# Impact of Major RF Impairments on mm-wave Communications using OFDM   Waveforms

**Authors:** Yaning Zou, Per Zetterberg, Ulf Gustavsson, Tommy Svensson, Ali Zaidi,, Tobias Kadur, Wolfgang Rave, and Gerhard Fettweis

arXiv: 1705.04944 · 2017-05-16

## TL;DR

This paper investigates how RF impairments like phase noise, non-linearity, and I/Q imbalance affect mm-wave OFDM communication links, revealing robustness to impairments but highlighting phase noise as a critical factor for high-order modulation.

## Contribution

It provides comprehensive models for joint RF impairments in mm-wave OFDM systems and evaluates their impact on channel estimation and link performance through simulations.

## Key findings

- System is generally robust to RF impairments.
- Phase noise significantly affects high-order modulation.
- ICI from phase noise can limit system performance.

## Abstract

In this paper, we study the joint impact of three major RF im-pairments, namely, oscillator phase noise, power amplifier non-linearity and I/Q imbalance on the performance of a mm-wave communication link based on OFDM modulation.

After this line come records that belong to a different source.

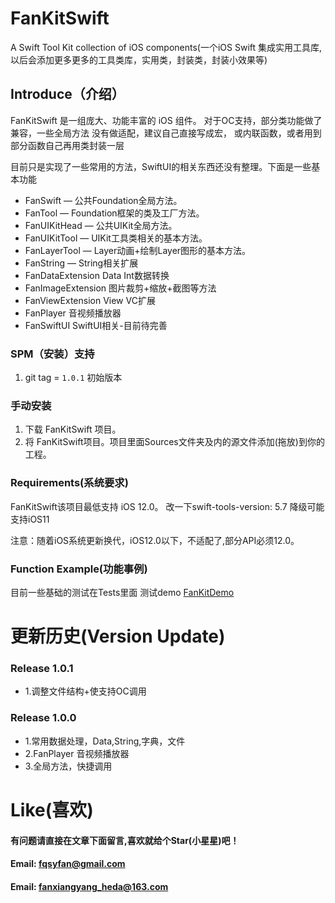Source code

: # FanKitSwift

A Swift Tool Kit collection of iOS components(一个iOS Swift 集成实用工具库,以后会添加更多更多的工具类库，实用类，封装类，封装小效果等)


## Introduce（介绍）

FanKitSwift 是一组庞大、功能丰富的 iOS 组件。
对于OC支持，部分类功能做了兼容，一些全局方法 没有做适配，建议自己直接写成宏，
或内联函数，或者用到部分函数自己再用类封装一层

目前只是实现了一些常用的方法，SwiftUI的相关东西还没有整理。下面是一些基本功能

* FanSwift — 公共Foundation全局方法。
* FanTool    — Foundation框架的类及工厂方法。
* FanUIKitHead — 公共UIKit全局方法。
* FanUIKitTool — UIKit工具类相关的基本方法。
* FanLayerTool — Layer动画+绘制Layer图形的基本方法。
* FanString — String相关扩展
* FanDataExtension Data Int数据转换
* FanImageExtension 图片裁剪+缩放+截图等方法
* FanViewExtension View VC扩展
* FanPlayer 音视频播放器
* FanSwiftUI SwiftUI相关-目前待完善


### SPM（安装）支持

1. git tag = `1.0.1` 初始版本

### 手动安装

1. 下载 FanKitSwift 项目。
2. 将 FanKitSwift项目。项目里面Sources文件夹及内的源文件添加(拖放)到你的工程。

### Requirements(系统要求)
FanKitSwift该项目最低支持 iOS 12.0。
改一下swift-tools-version: 5.7 降级可能支持iOS11

注意：随着iOS系统更新换代，iOS12.0以下，不适配了,部分API必须12.0。


### Function Example(功能事例)
目前一些基础的测试在Tests里面
测试demo [FanKitDemo](https://github.com/fanxiangyang/FanKitDemo)

更新历史(Version Update)
==============

### Release 1.0.1 
* 1.调整文件结构+使支持OC调用
### Release 1.0.0 
* 1.常用数据处理，Data,String,字典，文件
* 2.FanPlayer 音视频播放器
* 3.全局方法，快捷调用

Like(喜欢)
==============
#### 有问题请直接在文章下面留言,喜欢就给个Star(小星星)吧！ 
#### Email: fqsyfan@gmail.com
#### Email: fanxiangyang_heda@163.com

General im-pairment models are first derived for describing the joint effects in each TX, each RX as well as a mm-wave communication link. Based on the obtained signal models and initial air interface de-sign from the mmMAGIC project, we numerically evaluate the impact of RF impairments on channel estimation in terms of channel-to-noise ratio (CNR) and also channel fluctuation due to common phase error (CPE) caused by phase noise within the channel coherence time. Then the impact on the link performance in terms of maximum sum rate is evaluated using extensive com-puter simulations. The simulation results show that the used air interface design is generally robust to the presence of RF impair-ments. With regard to the use of high order modulation alphabet and implementation of low-power and low-cost RF transceivers in mm-wave communication, special attention needs to be paid on phase noise where the inter-carrier-interference (ICI) can become a major limiting factor.